| WHAT YOU ARE ASKED TO DO |
Return the lines below that contain the word "Foundations".

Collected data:

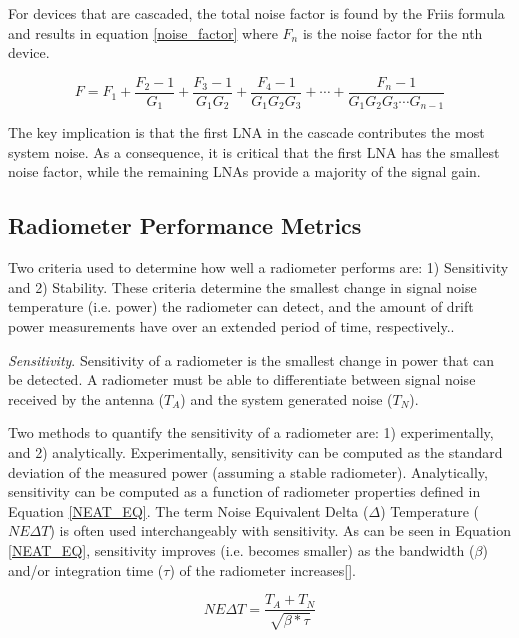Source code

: For devices that are cascaded, the total noise factor is found by the Friis formula and results in equation \ref{noise_factor} where $F_n$ is the noise factor for the nth device.  

\begin{equation}\label{noise_factor}
F=F_1+\frac{F_2-1}{G_1}+\frac{F_3-1}{G_1 G_2}+\frac{F_4-1}{G_1 G_2 G_3}+\cdots +\frac{F_n-1}{G_1 G_2 G_3 \cdots G_{n-1}}
\end{equation}

The key implication is that the first LNA in the cascade contributes the most system noise.  As a consequence, it is critical that the first LNA has the smallest noise factor, while the remaining LNAs provide a majority of the signal gain.

\subsection{Radiometer Performance Metrics}\label{performance_metrics}

Two criteria used to determine how well a radiometer performs are: 1) Sensitivity and 2) Stability.  These criteria determine the smallest change in signal noise temperature (i.e. power) the radiometer can detect, and the amount of drift power measurements have over an extended period of time, respectively..

\emph{Sensitivity}.  Sensitivity of a radiometer is the smallest change in power that can be detected.  A radiometer must be able to differentiate between signal noise received by  the antenna ($T_{A}$) and the system generated noise ($T_N$).

Two methods to quantify the sensitivity of a radiometer are: 1) experimentally, and 2) analytically.  Experimentally, sensitivity can be computed as the standard deviation of the measured power (assuming a stable radiometer).  Analytically, sensitivity can be computed as a function of radiometer properties defined in Equation \ref{NEAT_EQ}.  The term Noise Equivalent Delta ($\Delta$) Temperature ($NE\Delta T$) is often used interchangeably with sensitivity.  As can be seen in Equation \ref{NEAT_EQ}, sensitivity improves (i.e. becomes smaller) as the bandwidth ($\beta$) and/or integration time ($\tau$) of the radiometer increases[\cite{ulaby}].

\begin{equation} \label{NEAT_EQ}
NE\Delta T=\frac{T_{A}+T_{N}}{\sqrt{\beta * \tau}} 
\end{equation}

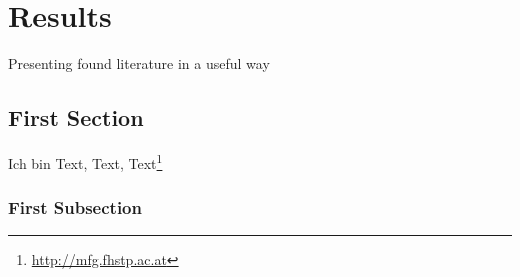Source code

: \chapter{Results}
\label{ch:results}

Presenting found literature in a useful way

\section{First Section}
Ich bin Text, Text, Text\footnote{\url{http://mfg.fhstp.ac.at}}


\subsection{First Subsection}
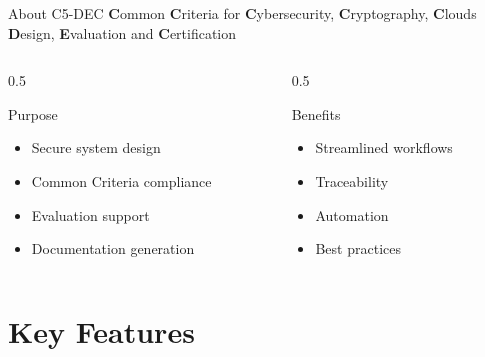 \documentclass[
  11pt,
  ignorenonframetext,
  aspectratio=169,
]{beamer}
\providecommand{\tightlist}{%
  \setlength{\itemsep}{0pt}\setlength{\parskip}{0pt}}\usepackage{longtable,booktabs,array}
\begin{document}
\begin{frame}{About C5-DEC}
\label{about-c5-dec}
\textbf{C}ommon \textbf{C}riteria for \textbf{C}ybersecurity,
\textbf{C}ryptography, \textbf{C}louds\\
\textbf{D}esign, \textbf{E}valuation and \textbf{C}ertification

\begin{columns}[T]
\begin{column}{0.5\linewidth}
\begin{block}{Purpose}
\label{purpose}
\begin{itemize}
\tightlist
\item
  Secure system design
\item
  Common Criteria compliance
\item
  Evaluation support
\item
  Documentation generation
\end{itemize}
\end{block}
\end{column}

\begin{column}{0.5\linewidth}
\begin{block}{Benefits}
\label{benefits}
\begin{itemize}
\tightlist
\item
  Streamlined workflows
\item
  Traceability
\item
  Automation
\item
  Best practices
\end{itemize}
\end{block}
\end{column}
\end{columns}
\end{frame}

\begin{frame}
\end{frame}

\section{Key Features}\label{key-features}
\end{document}
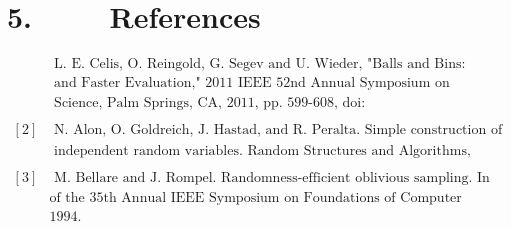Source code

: \documentclass[a4paper, english]{paper}
\begin{document}
	\section{5. $\qquad$ References}
\begin{align*}
	[1]&\text{ L. E. Celis, O. Reingold, G. Segev and U. Wieder, "Balls and Bins: Smaller Hash Families}\\
	&\text{ and Faster Evaluation," 2011 IEEE 52nd Annual Symposium on Foundations of Computer }\\
	&\text{ Science, Palm Springs, CA, 2011, pp. 599-608, doi: 10.1109/FOCS.2011.49.}\\
&\\
	[2]&\text{ N. Alon, O. Goldreich, J. Hastad, and R. Peralta. Simple construction of almost kwise}\\
	&\text{ independent random variables. Random Structures and Algorithms, 3(3):289–304, 1992.}\\
&\\
	[3]&\text{ M. Bellare and J. Rompel. Randomness-efficient oblivious sampling. In Proceedings} \\
	&\text{of the 35th Annual IEEE Symposium on Foundations of Computer Science, pages 276–287,}\\
	&\text{1994.}
\end{align*}
\end{document}
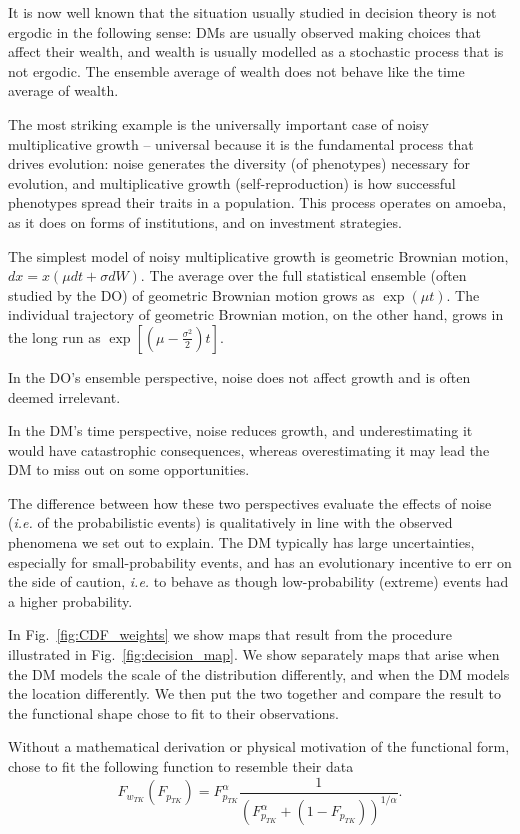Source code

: \documentclass[11pt]{article}
\newcommand{\elabel}[1]{\label{eq:#1}}
\newcommand{\ie}{{\it i.e.}\xspace}
\newcommand{\fref}[1]{Fig.~\ref{fig:#1}}
\newcommand{\be}{\begin{equation}}
\newcommand{\ee}{\end{equation}}
\numberwithin{equation}{section}
\begin{document}
It is now well known that the situation usually studied in decision theory is not ergodic in the following sense: DMs are usually observed making choices that affect their wealth, and wealth is usually modelled as a stochastic process that is not ergodic. The ensemble average of wealth does not behave like the time average of wealth.

The most striking example is the universally important case of noisy multiplicative growth -- universal because it is the fundamental process that drives evolution: noise generates the diversity (of phenotypes) necessary for evolution, and multiplicative growth (self-reproduction) is how successful phenotypes spread their traits in a population. This process operates on amoeba, as it does on forms of institutions, and on investment strategies. 

The simplest model of noisy multiplicative growth is geometric Brownian motion, $dx=x(\mu dt+\sigma dW)$. The average over the full statistical ensemble (often studied by the DO) of geometric Brownian motion grows as $\exp(\mu t)$. The individual trajectory of geometric Brownian motion, on the other hand, grows in the long run as $\exp[(\mu-\frac{\sigma^2}{2})t]$.

In the DO's ensemble perspective, noise does not affect growth and is often deemed irrelevant.

In the DM's time perspective, noise reduces growth, and underestimating it would have catastrophic consequences, whereas overestimating it may lead the DM to miss out on some opportunities.

The difference between how these two perspectives evaluate the effects of noise (\ie of the probabilistic events) is qualitatively in line with the observed phenomena we set out to explain. The DM typically has large uncertainties, especially for small-probability events, and has an evolutionary incentive to err on the side of caution, \ie to behave as though low-probability (extreme) events had a higher probability.

In \fref{CDF_weights} we show maps that result from the procedure illustrated in \fref{decision_map}. We show separately maps that arise when the DM models the scale of the distribution differently, and when the DM models the location differently. We then put the two together and compare the result to the functional shape \citet{TverskyKahneman1992} chose to fit to their observations.

Without a mathematical derivation or physical motivation of the functional form, \citet{TverskyKahneman1992} chose to fit the following function to resemble their data
\be
F_{w_{TK}}(F_{p_{TK}})=F_{p_{TK}}^\alpha \frac{1}{(F_{p_{TK}}^\alpha+(1-F_{p_{TK}}))^{1/\alpha}}.
\elabel{correspondence}
\ee
\end{document}
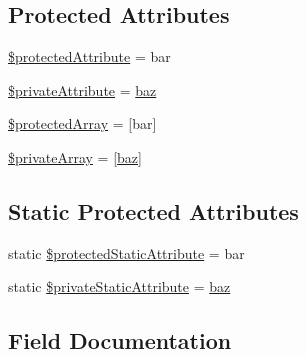 \subsection*{Protected Attributes}
\begin{DoxyCompactItemize}
\item 
\mbox{\hyperlink{class_class_with_non_public_attributes_ac68c122a0c087c3985653db8ba70b059}{\$protected\+Attribute}} = \textquotesingle{}bar\textquotesingle{}
\item 
\mbox{\hyperlink{class_class_with_non_public_attributes_af72e1b8a8372ac12257ec0909381d54d}{\$private\+Attribute}} = \textquotesingle{}\mbox{\hyperlink{source__with__oneline__annotations_8php_ae7a58e6eb64e3fa0d88ff421f558d8f4}{baz}}\textquotesingle{}
\item 
\mbox{\hyperlink{class_class_with_non_public_attributes_a2389c6f8e2b45935036424fb59c10689}{\$protected\+Array}} = \mbox{[}\textquotesingle{}bar\textquotesingle{}\mbox{]}
\item 
\mbox{\hyperlink{class_class_with_non_public_attributes_ab6a080dc1b987bd1e54e62cd4cb91a5e}{\$private\+Array}} = \mbox{[}\textquotesingle{}\mbox{\hyperlink{source__with__oneline__annotations_8php_ae7a58e6eb64e3fa0d88ff421f558d8f4}{baz}}\textquotesingle{}\mbox{]}
\end{DoxyCompactItemize}
\subsection*{Static Protected Attributes}
\begin{DoxyCompactItemize}
\item 
static \mbox{\hyperlink{class_class_with_non_public_attributes_a204bd2a423c9f1c3d84adef7aa2517d8}{\$protected\+Static\+Attribute}} = \textquotesingle{}bar\textquotesingle{}
\item 
static \mbox{\hyperlink{class_class_with_non_public_attributes_ab7207e129e3b78e22f192e61518d8d4b}{\$private\+Static\+Attribute}} = \textquotesingle{}\mbox{\hyperlink{source__with__oneline__annotations_8php_ae7a58e6eb64e3fa0d88ff421f558d8f4}{baz}}\textquotesingle{}
\end{DoxyCompactItemize}


\subsection{Field Documentation}
\mbox{\label{class_class_with_non_public_attributes_ab669d165b99e23bf90d68a0a057f69ac}} 
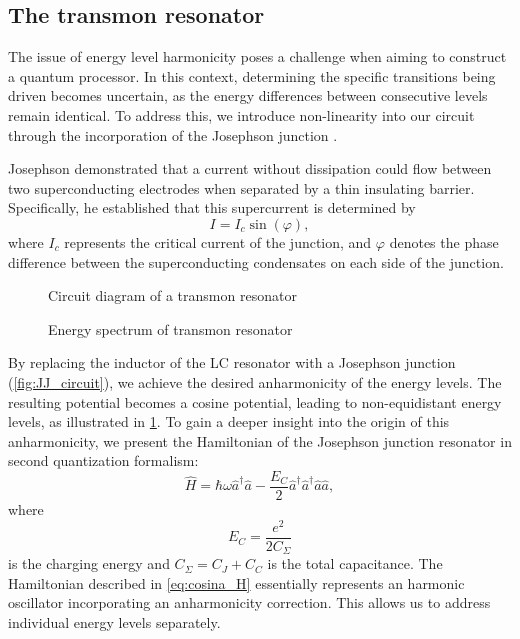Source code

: \subsection{The transmon resonator}

The issue of energy level harmonicity poses a challenge when aiming to construct a quantum processor. 
In this context, determining the specific transitions being driven becomes uncertain, as the energy differences between consecutive levels remain identical.
To address this, we introduce non-linearity into our circuit through the incorporation of the Josephson junction \cite{JOSEPHSON}.

Josephson demonstrated that a current without dissipation could flow between two superconducting electrodes when separated by a thin insulating barrier. Specifically, he established that this supercurrent is determined by
\begin{equation}
    I = I_c \sin(\varphi),
\end{equation}
where $I_c$ represents the critical current of the junction, and $\varphi$ denotes the phase difference between the superconducting condensates on each side of the junction.
\begin{figure}
    \begin{minipage}[b]{0.5\linewidth}
      \centering
        
        \vspace{-0.8cm}
        \caption{Circuit diagram of a transmon resonator}
        \label{fig:JJ_circuit}
    \end{minipage}
    \hfill
    \begin{minipage}[b]{0.45\linewidth}
      \centering
      
      \vspace{-1.2cm}
      \caption{Energy spectrum of transmon resonator}
      \label{fig:Energy_spectrum_JJ}
    \end{minipage}
  \end{figure}

By replacing the inductor of the LC resonator with a Josephson junction (\cref{fig:JJ_circuit}), we achieve the desired anharmonicity of the energy levels.
The resulting potential becomes a cosine potential, leading to non-equidistant energy levels, as illustrated in \cref{fig:Energy_spectrum_JJ}.
To gain a deeper insight into the origin of this anharmonicity, we present the Hamiltonian of the Josephson junction resonator in second quantization formalism:
\begin{equation}
\label{eq:cosina_H}
    \hat{H} = 
    \hbar \omega \hat{a}^\dagger \hat{a} - 
    \frac{E_C}{2}\hat{a}^\dagger\hat{a}^\dagger\hat{a}\hat{a} ,
\end{equation}
where
\begin{equation}
    E_C = \frac{e^2}{2 C_\Sigma}
\end{equation} 
is the charging energy and $C_\Sigma = C_J + C_C$ is the total capacitance.
The Hamiltonian described in \cref{eq:cosina_H} essentially represents an harmonic oscillator incorporating an anharmonicity correction. 
This allows us to address individual energy levels separately.


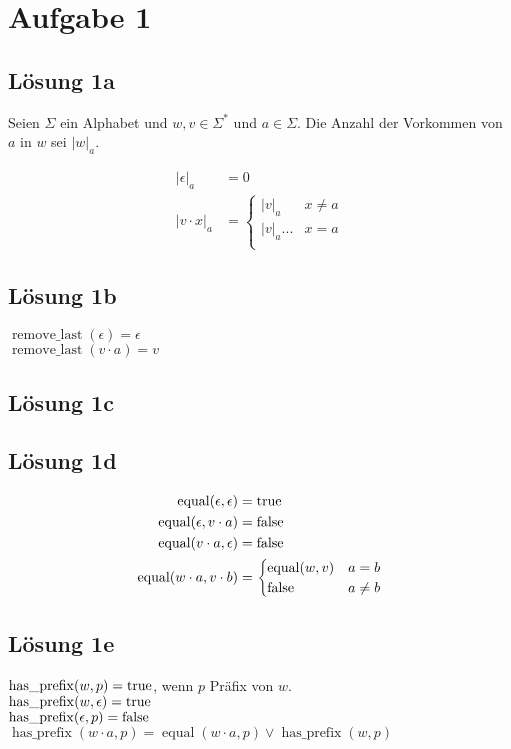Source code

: \documentclass[main.tex]{subfiles}
\begin{document}
\section{Aufgabe 1}

\subsection{Lösung 1a}
Seien $\Sigma$ ein Alphabet und $w,v\in \Sigma^*$ und $a \in \Sigma$. 
Die Anzahl der Vorkommen von $a$ in $w$ sei $|w|_a$.


\begin{align*}
    |\epsilon |_a &= 0 \\
    |v \cdot x|_a &= \begin{cases}
        |v|_a       & x \neq a\\
        |v|_a ...   & x = a\\
    \end{cases}
\end{align*}

\subsection{Lösung 1b}

$\operatorname{remove\_last}(\epsilon) = \epsilon$ \\

$\operatorname{remove\_last}(v \cdot a) = v$


\subsection{Lösung 1c}
\subsection{Lösung 1d}

\begin{align*}
    \operatorname{equal}(\epsilon, \epsilon) &= \text{\rmfamily\upshape true} \\
    \operatorname{equal}(\epsilon, v\cdot a) &= \text{\rmfamily\upshape false} \\
    \operatorname{equal}(v\cdot a, \epsilon) &= \text{\rmfamily\upshape false} \\
    \operatorname{equal}(w\cdot a, v\cdot b) &= \begin{cases}
        \operatorname{equal}(w, v) & a = b\\
        \text{\rmfamily\upshape false} & a \neq b \\
    \end{cases}
\end{align*}



\subsection{Lösung 1e}
$\operatorname{has\_prefix}(w,p) = \text{\rmfamily\upshape true}$, wenn $p$ Präfix von $w$. \\
$\operatorname{has\_prefix}(w,\epsilon) = \text{\rmfamily\upshape true}$ \\
$\operatorname{has\_prefix}(\epsilon, p) = \text{\rmfamily\upshape false}$ \\
$\operatorname{has\_prefix}(w\cdot a, p) = \operatorname{equal}(w\cdot a, p) \vee \operatorname{has\_prefix}(w,p)$
\end{document}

| EXERCISE SOLUTION |
	&\text{ and Faster Evaluation," 2011 IEEE 52nd Annual Symposium on Foundations of Computer }\\
	&\text{of the 35th Annual IEEE Symposium on Foundations of Computer Science, pages 276–287,}\\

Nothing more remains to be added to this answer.